**PROBLEM TO SOLVE**
Set down exactly the lines below between the line holding "range(n,m) : n ~ m-1 까지의 숫자" and the line holding "false인 경우 값'", inclusive; no other line belongs in the answer.

**DATA SUPPLIED**
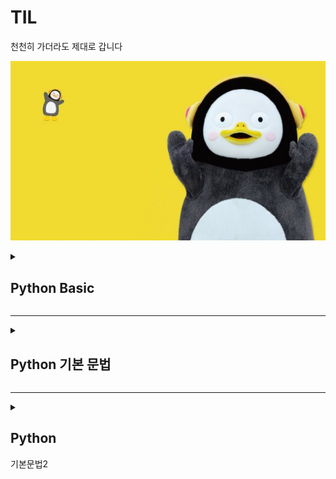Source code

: # TIL
천천히 가더라도 제대로 갑니다

![펭하](/Git%20basic/img/ps.jpg)

<details>
  <summary> <h2>Python Basic</h2>  </summary>
<div markdown="1">
  
1) Python 특징
  
    * 인터프리터 언어 -> 컴파일러 언어에 비해 상대적으로 속도는 느리지만 프로그래밍이 용이함
    * 타 언어에 비해 문법이 간결하고 유연
  
2) 객체 지향 프로그래밍
  
  -> 프로그래밍에는 객체지향과 절차 지향 프로그래밍이 존재함.
  
     일반적으로 실생활에 쓰는 모든 것을 객체라고 하며, 객체지향 프로그래밍이란
     프로그램에 필요한 객체를 파악하고, 각각의 객체들의 역할이 무엇인지 정의하여 객체들 간의 
     상호작용을 통해 프로그램을 만드는 것.
  
     객체(Object)는 클래스라는 틀에서 생겨난 실체(Instance)임
  
     객체지향 프로그램은 객체와 객체간의 연결로 이루어져있으며, 객체 안에 자료구조와 알고리즘 있음.

   * 객체 지향 vs 절차 지향 프로그래밍
  
    -> 객체 지향 : 누가 어떤 일을 할 것 인가?
         * 대형 프로그래밍은 많은 기능을 수반하므로 객체 지향에 적합

       절차 지향 : 어떤 절차를 통해 일을 할 것 인가?
         * 소형 프로그래밍의 경우 적은 기능을 수반하므로 프로그래밍이 용이한 절차 지향이 적합

   * 객체지향 프로그래밍 특징
  
    1. 추상화
      * 객체들의 공통적 특징을 도출하는 것
      * 객체 지향적 관점에서는 클래스를 정의하는 것 : 추상화
  
    2. 캡슐화 
      * 구현되는 부분을 외부에 드러내지 않도록 정보를 은닉
      * 객체가 독립적 역할을 할 수 있도록 데이터와 기능을 하나로 묶어 관리
      * 외부와 상호작용할 때 메소드를 활용
  
    3. 상속성
      * 하나의 클래스가 가진 특성을 다른 클래스가 그대로 물려받을 수 있음
      * 이미 작성된 클래스를 받아 새로운 클래스를 생성
      * 기존 코드를 재활용하여 생산력 향상
  
    4. 다형성
      * 약간 다른 방법으로 동작하는 함수를 동일한 이름으로 호출
      * 동일한 명령의 해석을 연결된 객체에 의존
      * 오버라이딩(Overriding) : 부모클래스의 메소드와 같은 이름을 사용하며 매개변수도 같되 내부 소스를 재정의하는 것
      * 오버로딩(Overloading) : 같은 이름의 함수를 여러 개 정의한 후 매개변수를 다르게 하여 같은 이름을 경우에 따라 호출하여 사용하는 것
  
    5. 동적바인딩
      * 함수를 호출하면 동적 바인딩을 통해 파생 클래스에 오버라이딩된 함수가 실행
      * 프로그래밍의 유연성을 높여주며 파생 클래스에서 재정의한 함수의 호출을 보장

  -> 객체 지향 프로그래밍의 장점
  
    1. 소프트웨어 생산성 향상
    2. 현실 세계에 대한 모델링 용이
    3. 보안성 향상

  -> 객체 지향 프로그래밍의 단점
  
    1. 느린 실행 속도 (캡슐화와 격리구조 때문에 절차지향에 비해 느림)
    2. 객체지향에서는 모든 것을 객체로 생각하므로 메모리와 연산에 비용 소모
    3. 설계 시 작은 규모의 프로젝트의 경우 절차지향에 비해 복잡

</div>
</details>
<hr>
<details>
<summary><h2> Python 기본 문법 </h2></summary>
<div markdown="1">
1. 들여쓰기(Space Sensitive)
  
      -  문장을 구분할 때, 중괄호대신 들여쓰기 사용
         들여쓰기는 4칸 띄우기 혹은 Tap
         Tap과 4칸 띄워쓰기 혼용금지, 한가지 종류로만 사용
         원칙적으로는 공백(빈칸)을 권장
    
2. 주석 (Comment)
  
  -  코드를 보다 이해하기 쉽게하여 분석 및 수정이 용이
     주석은 코드에 영향을 줒 않으며, 개발 간 편의를 위해 사용
  
    한줄 주석 : #
    여러줄 주석 : ''' ~~ '''
    주석 단축키 : 컨트롤 + /

  
3. 변수(Variable)
  
  -> 데이터를 저장하기 위해 사용
     변수를 사용하면 복잡한 값을 쉽게 사용할 수 있음
     동일 변수에 다른 데이터를 언제든 할당(저장) 가능

    변수의 할당 => 변수(Variable) = 값 (Value)

    각 변수의 값을 바꿔서 저장 -> pythonic한 방법 => x, y = y, x

    식별자
  
      변수 이름 규칙
       1. 식별자의 이름은 영문 알파벳 , 언더스코어(_) , 숫자로 구성
       2. 첫 글자에 숫자가 올 수 없음
       3. 길이 제한이 없고 대소문자를 구분
       4. 파이썬에 미리 예약된 예약어는 사용 불가
       5. 내장 함수나 모듈 등의 이름도 사용하지 않아야 함

4. 연산자
  
  기본적인 사칙연산에 사용
  
      + : 덧셈
      - : 뺄셈
      * : 곱셈
      / : 나눗셈
      // : 몫
      ** : 제곱
      % : 나머지

5. 자료형 
  
  -- Python에서 사용할 수 있는 데이터의 Type

     (Data Type)  _ Boolean Type    _ Int
                 |                 |
                 |_ Numeric Type __|_ Float
                 |                 |
                 |_ String Type    |_ Complex

  1) Numeric Type (수치형 자료형)
  
    ㄱ) Int (정수)
        -> 진수표현 가능 (2진수 : 0b, 8진수 : 0o , 16진수 : 0x )
  
    ㄴ) Float (실수 자료형)
  
        -> 실수의 값을 처리할 때 의도하지 않은 값이 나올 수 있음
        (3.2 - 3.1 = 0.100000000000009)

        -> 부동소수점 때문 (Floating point rounding error)
  
         * 컴퓨터는 2진수를 사용하여 10진수 0.1은 2진수로 표현하면 01.00011001100110.... 으로
         * 무한대로 반복, 무한대 숫자를 그대로 저장할 수 없어 근사값만 표시
         * 매우 작은 수를 이용하여 비교하거나 math 모듈을 이용하여 해결 가능

  2) String Type (문자열 자료형)
    -- 모든 문자는 Str tpye
       작은 따옴표 ' 또는 큰 따옴표 " 를 이용하여 표기
       '우리는 "하나"' 또는 "우리는 '하나'" 와 같이 중첩하여 사용 가능

    * Escape sequence
      역슬래시 \ 뒤에 특정 문자가 와서 기능을 하는 문자
        \n : 줄바꿈
        \t : 탭
        \r : 캐리지 리턴
        \0 : null
        \\ : \
        \' : '
        \" : "

    * 문자열 연산
      "A" + "B" = "AB"
      "A" * 3 = "AAA"

    * f-string : print(f'Hello, {name}! 성적은 {score}')
        -> name = A , score = 80 일 때, 츨력값은 Hello, A! 성적은 80

  3) None
    -- 값이 없음을 표현하기 위해 None 타입 존재
       일반적으로 반환 값이 없는 함수에서 사용하기도 함

  4) Boolean 
    -- True 와 False를 값으로 가지며 참과 거짓을 표현

    * 비교 연산자
      < , > : 초과, 미만
      <=, >= : 이상, 이하
      == : 동일
      != : 같지 않음
      is : 객체 아이덴티티 (OPP)
      is not : 객체 아이덴티티가 아닌 경우 

    * 논리 연산자
      and = 둘 모두 True일 때, True
      or = 둘 중 하나만 True 면 True
      Not = True -> False , False -> True
      -> not, and, or 순으로 우선순위가 높음

    * Falsy : False는 아니지만 False로 취급되는 값
      -> 0, 0.0 , () , [], {}, None, ""

6. 컨테이너
        
  -- 여러 개의 값을 담을 수 있는 객체, 서로 다른 자료형을 저장할 수 있음
     컨테이너는 순서가 있는 Ordered Data 와 순서가 없는 Unordered Data로 구분
     (순서가 있다 = 정렬되어 있다는 의미는 아님)

    컨테이너 분류                        __ 리스트
                                       |
                 __ 시퀀스형 (순서 o) __|__ 튜플
                |                      |
    Container   |                      |__ 레인지
                |
                |__ 비시퀀스형 (순서 x) ____ 세트
                                        |
                                        |__ 딕셔너리

  1) 시퀀스형
        
    ㄱ) 리스트 : 여러 개의 값을 순서가 있는 구조로 저장하고싶을 때 사용
        -> 어떤 자료형도 저장 가능, 생성된 후 내용 변경 가능
           인덱스를 이용해 데이터에 접근 가능
    ㄴ) 튜플 : 여러 개의 값을 순서가 있는 구조로 저장하고 싶을 때 사용
        -> 리스트와 달리 담고 있는 값은 변경 불가능, 인덱스로 접근은 가능
           단일 항목의 경우 : 하나의 항목으로 구성된 튜플은 생성 시 값 뒤에 쉼표를 붙임
           복수 항목의 경우 : 마지막에 쉼표는 없어도 되지만, 넣는 것을 권장
           튜플 대입 -> x,y = 1, 2 라는 변수 선언은 실제로는 튜플로 처리
                       x,y = (1, 2)
    ㄷ) 레인지 : 숫자의 시퀀스를 나타내기 위해 사용, 주로 반복문과 함께 사용
        -> range(n) : 0~ n-1 까지의 숫자
           range(n,m) : n ~ m-1 까지의 숫자
           range(n, m, s) : n ~ m-1 까지 s씩 증가

    * 슬라이싱 연산자 : 시퀀스를 특정 단위로 슬라이싱 가능
        
      * 인덱스와 콜론을 사용하여 문자열의 특정 부분만 잘라낼 수 있음
      * 리스트, 튜플, range, 문자열에 사용가능
      * [n : m] -> n번쨰 ~ m-1 번째
      * [n : m : k] -> n ~ m-1 까지 k간격으로 슬라이싱

  2) 비시퀀스형
        
    ㄱ) 셋 : 중복되는 요소 없이, 순서에 상관없는 데이터의 묶음
             순서가 없으므로 인덱스를 통한 접근 불가능
             수학에서 집합을 표현한 컨데이너
             담고있는 요소를 삽입, 변경, 삭제 가능 (mutable 자료형)
        * 셋 연산자 
          * | : 합집합
          * & : 교집협
          * - : 차집합
          * ^ : 대칭차집합 
    ㄴ) 딕셔너리 : 키 - 값 (key - value) 쌍으로 이루어진 자료형
        key 는 변경 불가능한 (immutable) 자료형만 활용 가능
        * string, integer, float, boolean, tuple, range
        value 는 모든 데이터 사용 가능

7. 형변환
        
  -> 파이썬에서 데이터 형태는 서로 변환할 수 있음
        
    1) 암시적 형변환 : 사용자가 의도하지 않고 파이썬 내부적으로 자료형을 변환 (bool, int, float)
    2) 명시적 형변환 : 사용자가 특정 함수를 활용하여 의도적으로 자료형을 변환 (int, float, str )

</div>
</details>

<hr>

<details>
<summary> <h2>Python</h2> 기본문법2 </summary>
<div markdown="1">
1. 제어문
   
 -> 특정 상황에 따라 코드를 선택적으로 실행하거나 반복 실행하기 위해 사용
  제어문은 순서도(Flowchart)로 표현 가능

 1) 조건문
    참/ 거짓에 따라 분기가 나뉨
    if 조건 == True:
      분기 1
    else:
      분기 2

    ㄱ) 복수 조건문
      복수의 조건문은 elif를 이용해서 표현
      if 조건:

          분기 1

      elif 조건:

          분기 2

      elif 조건:

          분기 3

      else:

          분기 4

    ㄴ) 중첩 조건문
      조건문 안데 다른 조건문을 중첩해서 사용할 수 있음
      if 조건:

          if 조건:
              분기 1-1
          else:
              분기 1-2

      eles:

          분기 2

    ㄷ) 조건 표현식
      조건에 따라 값을 정할 때 활용
      삼항 연산자로도 불림
      'true인 경우 값 if 조건 else false인 경우 값'

      ex) X= A
      Y = A if type(X)==int else Y = B
      => Y = B

 2) 반복문
    특정 조건을 만족할 때까지 반복

    ㄱ) while문 : 종료 조건에 해당하는 코드를 통해 종료

    ㄴ) for문 : 반복 가능한 객체롤 모두 순회하면 자동 종료

      -> break, continue, for-else 등을 통해 제어 가능

      *List Comprehension : 표현식과 제어문을 통해 리스트를 간결하게 생성

          ex) [code for 변수 in iterable if 조건식]

    ㄷ) 반복문 제어

    * break : 반복문을 종료
    * continue : 이후 코드 블록은 수행하지 않고 다음 반복을 수행
    * for-else : 끝까지 반복문을 실행한 후 else문 실행
      (break를 통해 중간에 종료되면 else문은 실행되지 않음)
    * pass : 아무것도 하지 않음
</div>
</details>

**PROBLEM SOLUTION**
           range(n,m) : n ~ m-1 까지의 숫자
           range(n, m, s) : n ~ m-1 까지 s씩 증가

    * 슬라이싱 연산자 : 시퀀스를 특정 단위로 슬라이싱 가능
        
      * 인덱스와 콜론을 사용하여 문자열의 특정 부분만 잘라낼 수 있음
      * 리스트, 튜플, range, 문자열에 사용가능
      * [n : m] -> n번쨰 ~ m-1 번째
      * [n : m : k] -> n ~ m-1 까지 k간격으로 슬라이싱

  2) 비시퀀스형
        
    ㄱ) 셋 : 중복되는 요소 없이, 순서에 상관없는 데이터의 묶음
             순서가 없으므로 인덱스를 통한 접근 불가능
             수학에서 집합을 표현한 컨데이너
             담고있는 요소를 삽입, 변경, 삭제 가능 (mutable 자료형)
        * 셋 연산자 
          * | : 합집합
          * & : 교집협
          * - : 차집합
          * ^ : 대칭차집합 
    ㄴ) 딕셔너리 : 키 - 값 (key - value) 쌍으로 이루어진 자료형
        key 는 변경 불가능한 (immutable) 자료형만 활용 가능
        * string, integer, float, boolean, tuple, range
        value 는 모든 데이터 사용 가능

7. 형변환
        
  -> 파이썬에서 데이터 형태는 서로 변환할 수 있음
        
    1) 암시적 형변환 : 사용자가 의도하지 않고 파이썬 내부적으로 자료형을 변환 (bool, int, float)
    2) 명시적 형변환 : 사용자가 특정 함수를 활용하여 의도적으로 자료형을 변환 (int, float, str )

</div>
</details>

<hr>

<details>
<summary> <h2>Python</h2> 기본문법2 </summary>
<div markdown="1">
1. 제어문
   
 -> 특정 상황에 따라 코드를 선택적으로 실행하거나 반복 실행하기 위해 사용
  제어문은 순서도(Flowchart)로 표현 가능

 1) 조건문
    참/ 거짓에 따라 분기가 나뉨
    if 조건 == True:
      분기 1
    else:
      분기 2

    ㄱ) 복수 조건문
      복수의 조건문은 elif를 이용해서 표현
      if 조건:

          분기 1

      elif 조건:

          분기 2

      elif 조건:

          분기 3

      else:

          분기 4

    ㄴ) 중첩 조건문
      조건문 안데 다른 조건문을 중첩해서 사용할 수 있음
      if 조건:

          if 조건:
              분기 1-1
          else:
              분기 1-2

      eles:

          분기 2

    ㄷ) 조건 표현식
      조건에 따라 값을 정할 때 활용
      삼항 연산자로도 불림
      'true인 경우 값 if 조건 else false인 경우 값'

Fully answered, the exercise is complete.